Exploring LLM-based Agents for Root Cause Analysis
- URL: http://arxiv.org/abs/2403.04123v1
- Date: Thu, 7 Mar 2024 00:44:01 GMT
- Title: Exploring LLM-based Agents for Root Cause Analysis
- Authors: Devjeet Roy, Xuchao Zhang, Rashi Bhave, Chetan Bansal, Pedro
Las-Casas, Rodrigo Fonseca, Saravan Rajmohan
- Abstract summary: Root cause analysis (RCA) is a critical part of the incident management process.
Large Language Models (LLMs) have been used to perform RCA, but are not able to collect additional diagnostic information.
We present an evaluation of a ReAct agent equipped with retrieval tools, on an out-of-distribution dataset of production incidents collected at Microsoft.
- Score: 17.053079105858497
- License: http://creativecommons.org/licenses/by-sa/4.0/
- Abstract: The growing complexity of cloud based software systems has resulted in
incident management becoming an integral part of the software development
lifecycle. Root cause analysis (RCA), a critical part of the incident
management process, is a demanding task for on-call engineers, requiring deep
domain knowledge and extensive experience with a team's specific services.
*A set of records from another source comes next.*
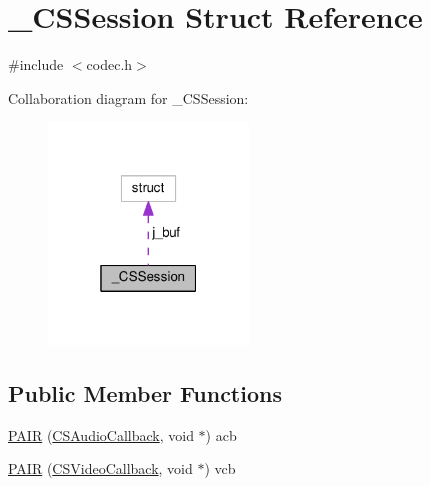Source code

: \hypertarget{struct___c_s_session}{\section{\+\_\+\+C\+S\+Session Struct Reference}
\label{struct___c_s_session}
}


{\ttfamily \#include $<$codec.\+h$>$}



Collaboration diagram for \+\_\+\+C\+S\+Session\+:
\nopagebreak
\begin{figure}[H]
\begin{center}
\leavevmode
\includegraphics[width=151pt]{de/d9c/struct___c_s_session__coll__graph}
\end{center}
\end{figure}
\subsection*{Public Member Functions}
\begin{DoxyCompactItemize}
\item 
\hyperlink{struct___c_s_session_a386fcae0e3f3ef0fcd8b2c401a7a25e5}{P\+A\+I\+R} (\hyperlink{codec_8h_a8691fa90576893d362f5f6de54fd14bc}{C\+S\+Audio\+Callback}, void $\ast$) acb
\item 
\hyperlink{struct___c_s_session_a68cfb40772f235c4c4649ca156cea307}{P\+A\+I\+R} (\hyperlink{codec_8h_ae896ea9d370c352c0a0fa7f0341f8e2e}{C\+S\+Video\+Callback}, void $\ast$) vcb
\end{DoxyCompactItemize}
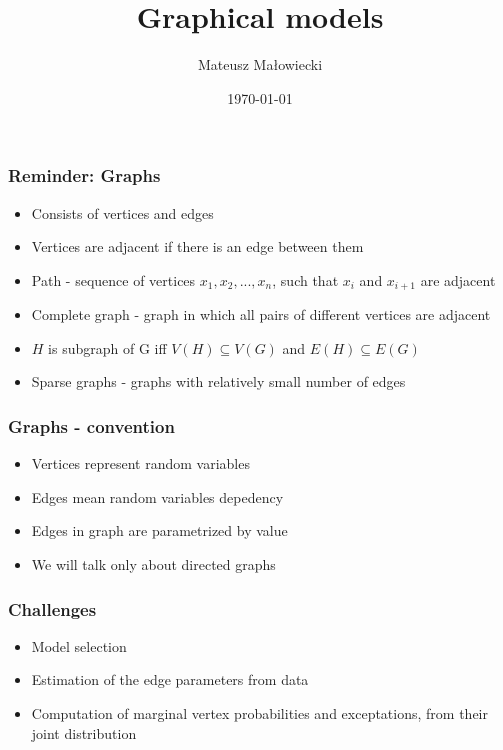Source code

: \documentclass{beamer}
\title{Graphical models}
\author{Mateusz Małowiecki}
\institute[Instytut Informatyki Uniwersytetu Wrocławskiego]{}
\date{\today}
\begin{document}
\begin{frame}
  \titlepage
\end{frame}
\begin{frame}
  \frametitle{Reminder: Graphs}
    \begin{itemize}
      \item Consists of vertices and edges
      \item Vertices are adjacent if there is an edge between them
      \item Path - sequence of vertices $x_1, x_2, ..., x_n$, such that $x_i$ and $x_{i+1}$ are adjacent 
      \item Complete graph - graph in which all pairs of different vertices are adjacent 
      \item $H$ is subgraph of G iff $V(H) \subseteq V(G)$ and $E(H) \subseteq E(G)$  
      \item Sparse graphs - graphs with relatively small number of edges
    \end{itemize}
\end{frame}
\begin{frame}
  \frametitle{Graphs - convention}
  \begin{itemize}
      \item Vertices represent random variables
      \item Edges mean random variables depedency
	  \item Edges in graph are parametrized by value      
      \item We will talk only about directed graphs
  \end{itemize}
\end{frame}
\begin{frame}
\frametitle{Challenges}
  \begin{itemize}
      \item Model selection
      \item Estimation of the edge parameters from data
      \item Computation of marginal vertex probabilities and exceptations, from their joint distribution
  \end{itemize}
\end{frame}
\end{document}
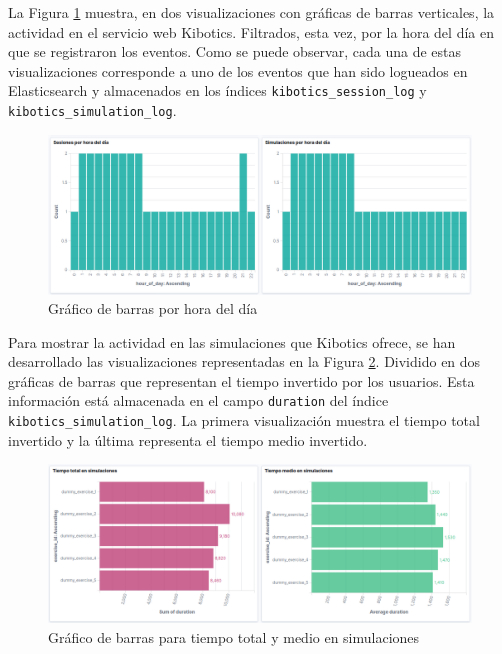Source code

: \documentclass[a4paper, 12pt]{book}
\begin{document}
		La Figura \ref{fig:kibana_hourofday} muestra, en dos visualizaciones con gráficas de barras verticales, la actividad en el servicio web Kibotics. Filtrados, esta vez, por la hora del día en que se registraron los eventos. Como se puede observar, cada una de estas visualizaciones corresponde a uno de los eventos que han sido logueados en Elasticsearch y almacenados en los índices \texttt{kibotics\_session\_log} y \texttt{kibotics\_simulation\_log}.\\
		
		\begin{figure}[H]
			\centering
			\includegraphics[width=14cm, keepaspectratio]{img/kibana_04_hour_of_day}
			\caption{Gráfico de barras por hora del día}
			\label{fig:kibana_hourofday}
		\end{figure}
		\newpage		
		
		Para mostrar la actividad en las simulaciones que Kibotics ofrece, se han desarrollado las visualizaciones representadas en la Figura \ref{fig:kibana_simulations}. Dividido en dos gráficas de barras que representan el tiempo invertido por los usuarios. Esta información está almacenada en el campo \texttt{duration} del índice \texttt{kibotics\_simulation\_log}. La primera visualización muestra el tiempo total invertido y la última representa el tiempo medio invertido.
		\begin{figure}[H]
			\centering
			\includegraphics[width=13cm, keepaspectratio]{img/kibana_05_simulations}
			\caption{Gráfico de barras para tiempo total y medio en simulaciones}
			\label{fig:kibana_simulations}
		\end{figure}
		
\end{document}
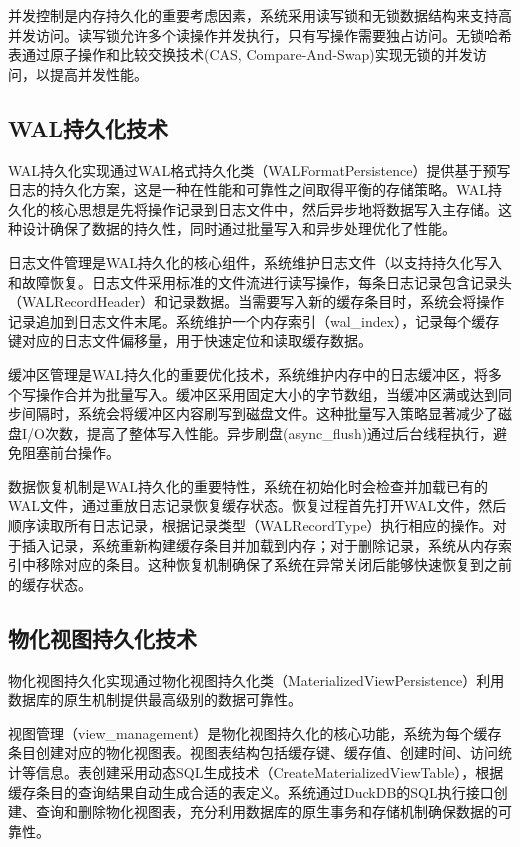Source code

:并发控制是内存持久化的重要考虑因素，系统采用读写锁和无锁数据结构来支持高并发访问。读写锁允许多个读操作并发执行，只有写操作需要独占访问。无锁哈希表通过原子操作和比较交换技术(CAS, Compare-And-Swap)实现无锁的并发访问，以提高并发性能。

\subsection{WAL持久化技术}

WAL持久化实现通过WAL格式持久化类（WALFormatPersistence）提供基于预写日志的持久化方案，这是一种在性能和可靠性之间取得平衡的存储策略。WAL持久化的核心思想是先将操作记录到日志文件中，然后异步地将数据写入主存储。这种设计确保了数据的持久性，同时通过批量写入和异步处理优化了性能。

日志文件管理是WAL持久化的核心组件，系统维护日志文件（以支持持久化写入和故障恢复。日志文件采用标准的文件流进行读写操作，每条日志记录包含记录头（WALRecordHeader）和记录数据。当需要写入新的缓存条目时，系统会将操作记录追加到日志文件末尾。系统维护一个内存索引（wal\_index），记录每个缓存键对应的日志文件偏移量，用于快速定位和读取缓存数据。

缓冲区管理是WAL持久化的重要优化技术，系统维护内存中的日志缓冲区，将多个写操作合并为批量写入。缓冲区采用固定大小的字节数组，当缓冲区满或达到同步间隔时，系统会将缓冲区内容刷写到磁盘文件。这种批量写入策略显著减少了磁盘I/O次数，提高了整体写入性能。异步刷盘(async\_flush)通过后台线程执行，避免阻塞前台操作。

数据恢复机制是WAL持久化的重要特性，系统在初始化时会检查并加载已有的WAL文件，通过重放日志记录恢复缓存状态。恢复过程首先打开WAL文件，然后顺序读取所有日志记录，根据记录类型（WALRecordType）执行相应的操作。对于插入记录，系统重新构建缓存条目并加载到内存；对于删除记录，系统从内存索引中移除对应的条目。这种恢复机制确保了系统在异常关闭后能够快速恢复到之前的缓存状态。

\subsection{物化视图持久化技术}

物化视图持久化实现通过物化视图持久化类（MaterializedViewPersistence）利用数据库的原生机制提供最高级别的数据可靠性。

视图管理（view\_management）是物化视图持久化的核心功能，系统为每个缓存条目创建对应的物化视图表。视图表结构包括缓存键、缓存值、创建时间、访问统计等信息。表创建采用动态SQL生成技术（CreateMaterializedViewTable），根据缓存条目的查询结果自动生成合适的表定义。系统通过DuckDB的SQL执行接口创建、查询和删除物化视图表，充分利用数据库的原生事务和存储机制确保数据的可靠性。

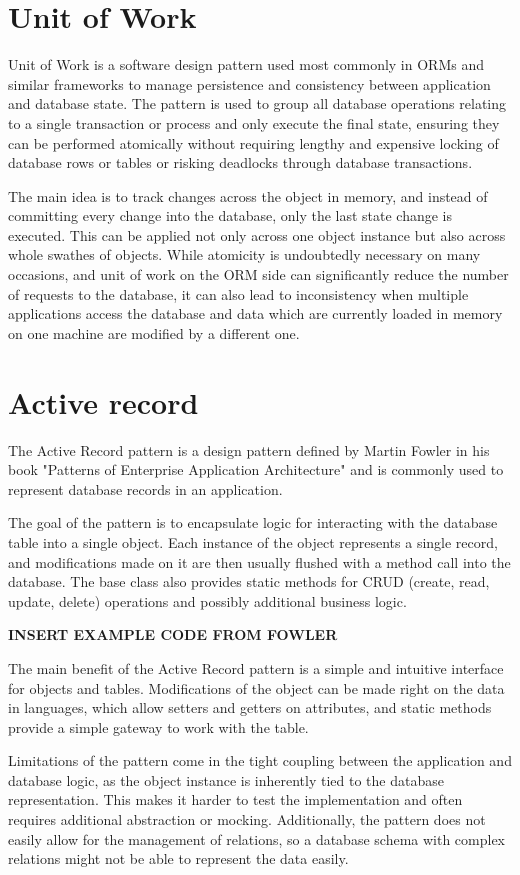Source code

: \section{Unit of Work}
Unit of Work is a software design pattern used most commonly in ORMs and similar frameworks to manage persistence and consistency between application and database state. The pattern is used to group all database operations relating to a single transaction or process and only execute the final state, ensuring they can be performed atomically without requiring lengthy and expensive locking of database rows or tables or risking deadlocks through database transactions.\par
The main idea is to track changes across the object in memory, and instead of committing every change into the database, only the last state change is executed. This can be applied not only across one object instance but also across whole swathes of objects. While atomicity is undoubtedly necessary on many occasions, and unit of work on the ORM side can significantly reduce the number of requests to the database, it can also lead to inconsistency when multiple applications access the database and data which are currently loaded in memory on one machine are modified by a different one.\par

\section{Active record}
The Active Record pattern is a design pattern defined by Martin Fowler in his book "Patterns of Enterprise Application Architecture" and is commonly used to represent database records in an application.\par
The goal of the pattern is to encapsulate logic for interacting with the database table into a single object. Each instance of the object represents a single record, and modifications made on it are then usually flushed with a method call into the database. The base class also provides static methods for CRUD (create, read, update, delete) operations and possibly additional business logic.  \par

\textbf{INSERT EXAMPLE CODE FROM FOWLER}

The main benefit of the Active Record pattern is a simple and intuitive interface for objects and tables. Modifications of the object can be made right on the data in languages, which allow setters and getters on attributes, and static methods provide a simple gateway to work with the table. \par
Limitations of the pattern come in the tight coupling between the application and database logic, as the object instance is inherently tied to the database representation. This makes it harder to test the implementation and often requires additional abstraction or mocking. Additionally, the pattern does not easily allow for the management of relations, so a database schema with complex relations might not be able to represent the data easily. \par

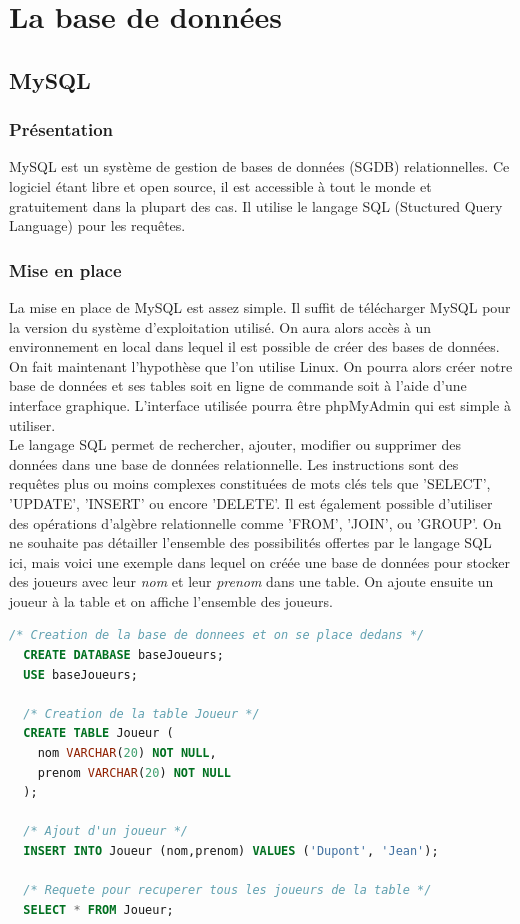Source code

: \section{La base de données}

\subsection{MySQL}

\subsubsection{Présentation}
MySQL est un système de gestion de bases de données (SGDB) relationnelles. Ce logiciel étant libre et open source, il est accessible à tout le monde et gratuitement dans la plupart des cas.
Il utilise le langage SQL (Stuctured Query Language) pour les requêtes.

\subsubsection{Mise en place}
La mise en place de MySQL est assez simple. Il suffit de télécharger MySQL pour la version du système d'exploitation utilisé. On aura alors accès à un environnement en local dans lequel il est possible de créer des bases de données.\\

On fait maintenant l'hypothèse que l'on utilise Linux. On pourra alors créer notre base de données et ses tables soit en ligne de commande soit à l'aide d'une interface graphique. L'interface utilisée pourra être phpMyAdmin qui est simple à utiliser.\\

Le langage SQL permet de rechercher, ajouter, modifier ou supprimer des données dans une base de données relationnelle. Les instructions sont des requêtes plus ou moins complexes constituées de mots clés tels que 'SELECT', 'UPDATE', 'INSERT' ou encore 'DELETE'. Il est également possible d'utiliser des opérations d'algèbre relationnelle comme 'FROM', 'JOIN', ou 'GROUP'.
On ne souhaite pas détailler l'ensemble des possibilités offertes par le langage SQL ici, mais voici une exemple dans lequel on créée une base de données pour stocker des joueurs avec leur \textit{nom} et leur \textit{prenom} dans une table. On ajoute ensuite un joueur à la table et on affiche l'ensemble des joueurs.
\begin{lstlisting}[language=SQL]
  /* Creation de la base de donnees et on se place dedans */
  CREATE DATABASE baseJoueurs;
  USE baseJoueurs;
  
  /* Creation de la table Joueur */
  CREATE TABLE Joueur (
    nom VARCHAR(20) NOT NULL,
    prenom VARCHAR(20) NOT NULL
  );
  
  /* Ajout d'un joueur */
  INSERT INTO Joueur (nom,prenom) VALUES ('Dupont', 'Jean');
  
  /* Requete pour recuperer tous les joueurs de la table */
  SELECT * FROM Joueur;
\end{lstlisting}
Automation of RCA can result in significant savings of time, and ease the
burden of incident management on on-call engineers. Recently, researchers have
utilized Large Language Models (LLMs) to perform RCA, and have demonstrated
promising results. However, these approaches are not able to dynamically
collect additional diagnostic information such as incident related logs,
metrics or databases, severely restricting their ability to diagnose root
causes. In this work, we explore the use of LLM based agents for RCA to address
this limitation. We present a thorough empirical evaluation of a ReAct agent
equipped with retrieval tools, on an out-of-distribution dataset of production
incidents collected at Microsoft. Results show that ReAct performs
competitively with strong retrieval and reasoning baselines, but with highly
increased factual accuracy. We then extend this evaluation by incorporating
discussions associated with incident reports as additional inputs for the
models, which surprisingly does not yield significant performance improvements.
Lastly, we conduct a case study with a team at Microsoft to equip the ReAct
agent with tools that give it access to external diagnostic services that are
used by the team for manual RCA. Our results show how agents can overcome the
limitations of prior work, and practical considerations for implementing such a
system in practice.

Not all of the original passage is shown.